**TASK INSTRUCTIONS:** Here the job is to transcribe the data exactly while omitting the images.

Collected data:

════

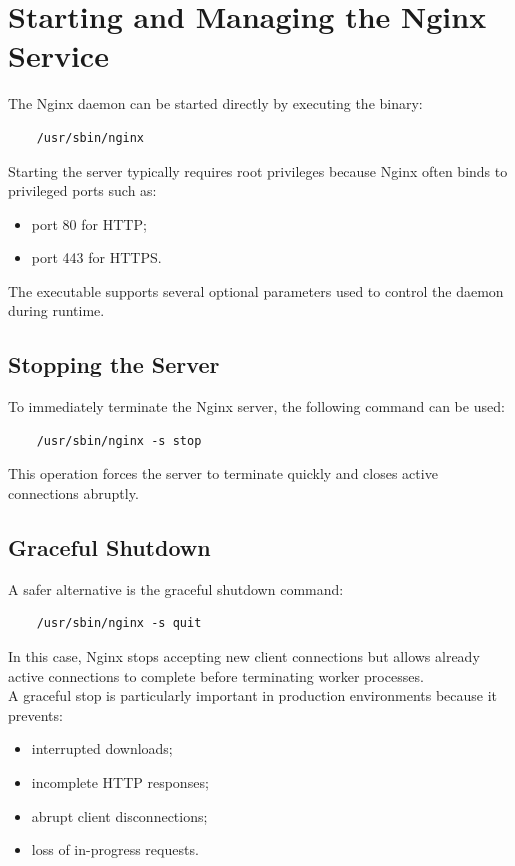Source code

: \documentclass{scrbook}
\begin{document}
	\section{Starting and Managing the Nginx Service}
	
	The Nginx daemon can be started directly by executing the binary:
	
	\begin{verbatim}
	/usr/sbin/nginx
	\end{verbatim}
	
	Starting the server typically requires root privileges because Nginx often binds to privileged ports such as:
	\begin{itemize}
		\item port 80 for HTTP;
		\item port 443 for HTTPS.
	\end{itemize}
	
	The executable supports several optional parameters used to control the daemon during runtime.
	
	\subsection{Stopping the Server}
	
	To immediately terminate the Nginx server, the following command can be used:
	
	\begin{verbatim}
	/usr/sbin/nginx -s stop
	\end{verbatim}
	
	This operation forces the server to terminate quickly and closes active connections abruptly.
	
	\subsection{Graceful Shutdown}
	
	A safer alternative is the graceful shutdown command:
	
	\begin{verbatim}
	/usr/sbin/nginx -s quit
	\end{verbatim}
	
	In this case, Nginx stops accepting new client connections but allows already active connections to complete before terminating worker processes.\\
	
	A graceful stop is particularly important in production environments because it prevents:
	\begin{itemize}
		\item interrupted downloads;
		\item incomplete HTTP responses;
		\item abrupt client disconnections;
		\item loss of in-progress requests.
	\end{itemize}
	
\end{document}
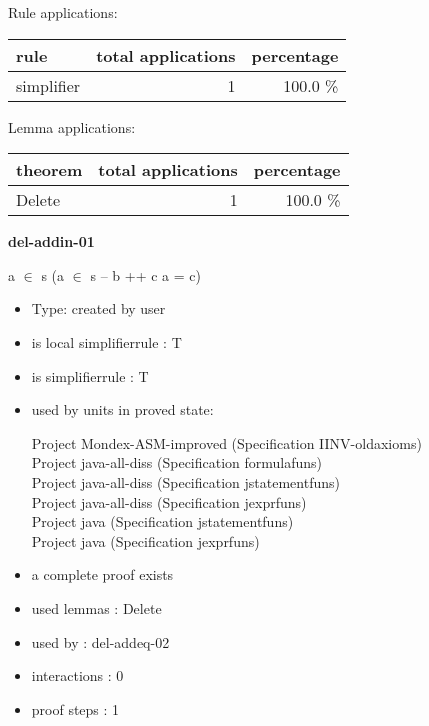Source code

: \documentclass[a4paper]{article}
\begin{document}
Rule applications:

\begin{supertabular}{l|r|r}
rule	        & total applications & percentage \\ \hline
simplifier & 1 & 100.0 \% \\

\end{supertabular}

Lemma applications:

\begin{supertabular}{l|r|r}
theorem	        & total applications & percentage \\ \hline
Delete & 1 & 100.0 \% \\

\end{supertabular}
\pagebreak

{\LARGE\bf del-addin-01}\label{lemma-del-addin-01}

\medskip

 \Fol \Not a $\in$ s \Imp (a $\in$ s -- b ++ c \Equiv a = c)

\begin{itemize}

\item Type: created by user

\item is local simplifierrule : T
\item is simplifierrule : T
\item used by units in proved state:

Project Mondex-ASM-improved (Specification IINV-oldaxioms) \\
Project java-all-diss (Specification formulafuns) \\
Project java-all-diss (Specification jstatementfuns) \\
Project java-all-diss (Specification jexprfuns) \\
Project java (Specification jstatementfuns) \\
Project java (Specification jexprfuns)
\item       a complete proof exists
\item       used lemmas  : Delete
\item       used by      : del-addeq-02
\item       interactions : 0
\item       proof steps  : 1
\end{itemize}

\medskip
\end{document}
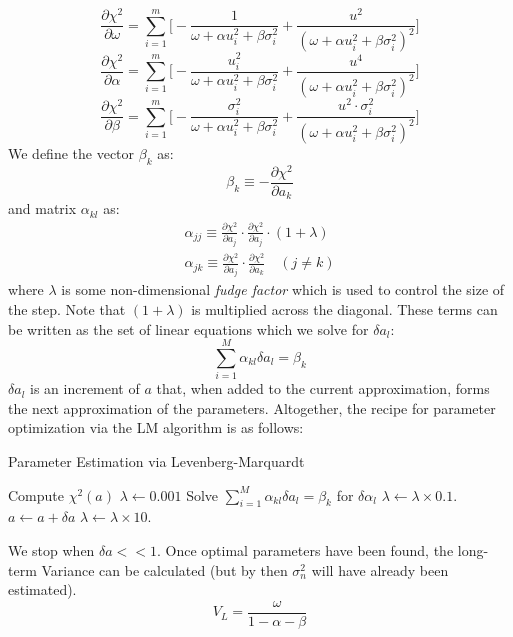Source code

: \documentclass[../background_research.tex]{subfiles}
\begin{document}
\begin{equation}
	\label{eqn:partialomega}
	\frac{\partial\chi^2}{\partial\omega}=\sum_{i=1}^m\Bigg[-\frac{1}{\omega+\alpha{u^2_i}+\beta\sigma^2_i}+\frac{u^2}{(\omega+\alpha{u^2_i}+\beta\sigma^2_i)^2}\Bigg]
\end{equation}
\begin{equation}
	\label{eqn:partialalpha}
	\frac{\partial\chi^2}{\partial\alpha}=\sum_{i=1}^m\Bigg[-\frac{u^2_i}{\omega+\alpha{u^2_i}+\beta\sigma^2_i}+\frac{u^4}{(\omega+\alpha{u^2_i}+\beta\sigma^2_i)^2}\Bigg]
\end{equation}
\begin{equation}
	\label{eqn:partialbeta}
	\frac{\partial\chi^2}{\partial\beta}=\sum_{i=1}^m\Bigg[-\frac{\sigma^2_i}{\omega+\alpha{u^2_i}+\beta\sigma^2_i}+\frac{u^2\cdot{\sigma^2_i}}{(\omega+\alpha{u^2_i}+\beta\sigma^2_i)^2}\Bigg]
\end{equation}
We define the vector $\beta_k$ as:
\begin{equation}
	\label{eqn:betavector}
	\beta_k\equiv -\frac{\partial\chi^2}{\partial{a_k}}
\end{equation}
and matrix $\alpha_{kl}$ as:
\begin{equation}
	\begin{split}
		\label{eqn:alphamatrix}
		\alpha_{jj}\equiv \frac{\partial\chi^2}{\partial{a_j}}	\cdot \frac{\partial\chi^2}{\partial{a_j}}\cdot(1+\lambda)\\
		\alpha_{jk}\equiv \frac{\partial\chi^2}{\partial{a_j}}	\cdot \frac{\partial\chi^2}{\partial{a_k}}\quad(j\neq{k})
	\end{split}
\end{equation}
where $\lambda$ is some non-dimensional \textit{fudge factor} which is used to control the size of the step.
Note that $(1+\lambda)$ is multiplied across the diagonal.
These terms can be written as the set of linear equations which we solve for $\delta{a_l}$:
\begin{equation}
	\label{eqn:linear}
	\sum_{i=1}^M{\alpha_{kl}}\delta{a_l}=\beta_k
\end{equation}
$\delta{a_l}$ is an increment of $a$ that, when added to the current approximation, forms the next approximation of the parameters.
Altogether, the recipe for parameter optimization via the LM algorithm is as follows:
\begin{algorithm}[H]
	\caption{Parameter Estimation via Levenberg-Marquardt}
	\begin{algorithmic}[1]
		\label{alg:lm}
		\State Compute $\chi^2(a)$
		\State $\lambda \gets 0.001$
		\State Solve $\sum_{i=1}^M{\alpha_{kl}}\delta{a_l}=\beta_k$ for $\delta{\alpha_l}$
		\State $\lambda \gets \lambda \times 0.1$.
		\State $a \gets a + \delta{a}$
		\Else $\lambda \gets \lambda \times 10$.
		\EndIf
		\EndWhile
		\EndProcedure
	\end{algorithmic}
\end{algorithm}
We stop when $\delta{a}<<1$.
Once optimal parameters have been found, the long-term Variance can be calculated (but by then $\sigma^2_n$ will have already been estimated).
\begin{equation}
	\label{eqn:longVariance}
	V_L=\frac{\omega}{1-\alpha-\beta}
\end{equation}
\end{document}

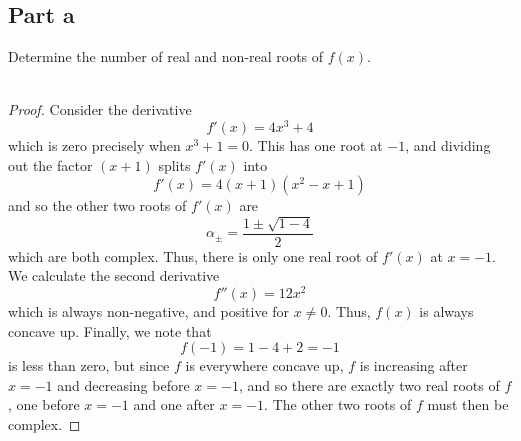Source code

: \documentclass[12pt,reqno]{amsart}
\begin{document}
\subsection*{Part a}
Determine the number of real and non-real roots of $f(x)$.
\\
\\
\begin{proof}
    Consider the derivative
    \[
        f'(x) = 4x^3+4
    \]
    which is zero precisely when $x^3+1=0$. This has one root at $-1$, and
    dividing out the factor $(x+1)$ splits $f'(x)$ into
    \[
        f'(x) = 4(x+1)(x^2 -x+1)
    \]
    and so the other two roots of $f'(x)$ are
    \[
        \alpha_{\pm} = \frac{1\pm\sqrt{1-4}}{2}
    \]
    which are both complex. Thus, there is only one real root of $f'(x)$ at
    $x=-1$. We calculate the second derivative
    \[
        f''(x) = 12x^2
    \]
    which is always non-negative, and positive for $x\neq 0$. Thus, $f(x)$ is
    always concave up. Finally, we note that
    \[
        f(-1) = 1-4+2 = -1
    \]
    is less than zero, but since $f$ is everywhere concave up, $f$ is increasing
    after $x=-1$ and decreasing before $x=-1$, and so there are exactly two real
    roots of $f$, one before $x=-1$ and one after $x=-1$. The other two roots of
    $f$ must then be complex.
\end{proof}
\end{document}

════

**SOLVED PROBLEM:**
Source code

: \documentclass{scrbook}
\begin{document}
	\section{Starting and Managing the Nginx Service}
	
	The Nginx daemon can be started directly by executing the binary:
	
	\begin{verbatim}
	/usr/sbin/nginx
	\end{verbatim}
	
	Starting the server typically requires root privileges because Nginx often binds to privileged ports such as:
	\begin{itemize}
		\item port 80 for HTTP;
		\item port 443 for HTTPS.
	\end{itemize}
	
	The executable supports several optional parameters used to control the daemon during runtime.
	
	\subsection{Stopping the Server}
	
	To immediately terminate the Nginx server, the following command can be used:
	
	\begin{verbatim}
	/usr/sbin/nginx -s stop
	\end{verbatim}
	
	This operation forces the server to terminate quickly and closes active connections abruptly.
	
	\subsection{Graceful Shutdown}
	
	A safer alternative is the graceful shutdown command:
	
	\begin{verbatim}
	/usr/sbin/nginx -s quit
	\end{verbatim}
	
	In this case, Nginx stops accepting new client connections but allows already active connections to complete before terminating worker processes.\\
	
	A graceful stop is particularly important in production environments because it prevents:
	\begin{itemize}
		\item interrupted downloads;
		\item incomplete HTTP responses;
		\item abrupt client disconnections;
		\item loss of in-progress requests.
	\end{itemize}
	
\end{document}
Source code

: \documentclass[a4paper]{article}
\begin{document}
Rule applications:

\begin{supertabular}{l|r|r}
rule	        & total applications & percentage \\ \hline
simplifier & 1 & 100.0 \% \\

\end{supertabular}

Lemma applications:

\begin{supertabular}{l|r|r}
theorem	        & total applications & percentage \\ \hline
Delete & 1 & 100.0 \% \\

\end{supertabular}
\pagebreak

{\LARGE\bf del-addin-01}\label{lemma-del-addin-01}

\medskip

 \Fol \Not a $\in$ s \Imp (a $\in$ s -- b ++ c \Equiv a = c)

\begin{itemize}

\item Type: created by user

\item is local simplifierrule : T
\item is simplifierrule : T
\item used by units in proved state:

Project Mondex-ASM-improved (Specification IINV-oldaxioms) \\
Project java-all-diss (Specification formulafuns) \\
Project java-all-diss (Specification jstatementfuns) \\
Project java-all-diss (Specification jexprfuns) \\
Project java (Specification jstatementfuns) \\
Project java (Specification jexprfuns)
\item       a complete proof exists
\item       used lemmas  : Delete
\item       used by      : del-addeq-02
\item       interactions : 0
\item       proof steps  : 1
\end{itemize}

\medskip
\end{document}
Source code

: \documentclass[../background_research.tex]{subfiles}
\begin{document}
\begin{equation}
	\label{eqn:partialomega}
	\frac{\partial\chi^2}{\partial\omega}=\sum_{i=1}^m\Bigg[-\frac{1}{\omega+\alpha{u^2_i}+\beta\sigma^2_i}+\frac{u^2}{(\omega+\alpha{u^2_i}+\beta\sigma^2_i)^2}\Bigg]
\end{equation}
\begin{equation}
	\label{eqn:partialalpha}
	\frac{\partial\chi^2}{\partial\alpha}=\sum_{i=1}^m\Bigg[-\frac{u^2_i}{\omega+\alpha{u^2_i}+\beta\sigma^2_i}+\frac{u^4}{(\omega+\alpha{u^2_i}+\beta\sigma^2_i)^2}\Bigg]
\end{equation}
\begin{equation}
	\label{eqn:partialbeta}
	\frac{\partial\chi^2}{\partial\beta}=\sum_{i=1}^m\Bigg[-\frac{\sigma^2_i}{\omega+\alpha{u^2_i}+\beta\sigma^2_i}+\frac{u^2\cdot{\sigma^2_i}}{(\omega+\alpha{u^2_i}+\beta\sigma^2_i)^2}\Bigg]
\end{equation}
We define the vector $\beta_k$ as:
\begin{equation}
	\label{eqn:betavector}
	\beta_k\equiv -\frac{\partial\chi^2}{\partial{a_k}}
\end{equation}
and matrix $\alpha_{kl}$ as:
\begin{equation}
	\begin{split}
		\label{eqn:alphamatrix}
		\alpha_{jj}\equiv \frac{\partial\chi^2}{\partial{a_j}}	\cdot \frac{\partial\chi^2}{\partial{a_j}}\cdot(1+\lambda)\\
		\alpha_{jk}\equiv \frac{\partial\chi^2}{\partial{a_j}}	\cdot \frac{\partial\chi^2}{\partial{a_k}}\quad(j\neq{k})
	\end{split}
\end{equation}
where $\lambda$ is some non-dimensional \textit{fudge factor} which is used to control the size of the step.
Note that $(1+\lambda)$ is multiplied across the diagonal.
These terms can be written as the set of linear equations which we solve for $\delta{a_l}$:
\begin{equation}
	\label{eqn:linear}
	\sum_{i=1}^M{\alpha_{kl}}\delta{a_l}=\beta_k
\end{equation}
$\delta{a_l}$ is an increment of $a$ that, when added to the current approximation, forms the next approximation of the parameters.
Altogether, the recipe for parameter optimization via the LM algorithm is as follows:
\begin{algorithm}[H]
	\caption{Parameter Estimation via Levenberg-Marquardt}
	\begin{algorithmic}[1]
		\label{alg:lm}
		\State Compute $\chi^2(a)$
		\State $\lambda \gets 0.001$
		\State Solve $\sum_{i=1}^M{\alpha_{kl}}\delta{a_l}=\beta_k$ for $\delta{\alpha_l}$
		\State $\lambda \gets \lambda \times 0.1$.
		\State $a \gets a + \delta{a}$
		\Else $\lambda \gets \lambda \times 10$.
		\EndIf
		\EndWhile
		\EndProcedure
	\end{algorithmic}
\end{algorithm}
We stop when $\delta{a}<<1$.
Once optimal parameters have been found, the long-term Variance can be calculated (but by then $\sigma^2_n$ will have already been estimated).
\begin{equation}
	\label{eqn:longVariance}
	V_L=\frac{\omega}{1-\alpha-\beta}
\end{equation}
\end{document}

Source code

: \documentclass[12pt,reqno]{amsart}
\begin{document}
\subsection*{Part a}
Determine the number of real and non-real roots of $f(x)$.
\\
\\
\begin{proof}
    Consider the derivative
    \[
        f'(x) = 4x^3+4
    \]
    which is zero precisely when $x^3+1=0$. This has one root at $-1$, and
    dividing out the factor $(x+1)$ splits $f'(x)$ into
    \[
        f'(x) = 4(x+1)(x^2 -x+1)
    \]
    and so the other two roots of $f'(x)$ are
    \[
        \alpha_{\pm} = \frac{1\pm\sqrt{1-4}}{2}
    \]
    which are both complex. Thus, there is only one real root of $f'(x)$ at
    $x=-1$. We calculate the second derivative
    \[
        f''(x) = 12x^2
    \]
    which is always non-negative, and positive for $x\neq 0$. Thus, $f(x)$ is
    always concave up. Finally, we note that
    \[
        f(-1) = 1-4+2 = -1
    \]
    is less than zero, but since $f$ is everywhere concave up, $f$ is increasing
    after $x=-1$ and decreasing before $x=-1$, and so there are exactly two real
    roots of $f$, one before $x=-1$ and one after $x=-1$. The other two roots of
    $f$ must then be complex.
\end{proof}
\end{document}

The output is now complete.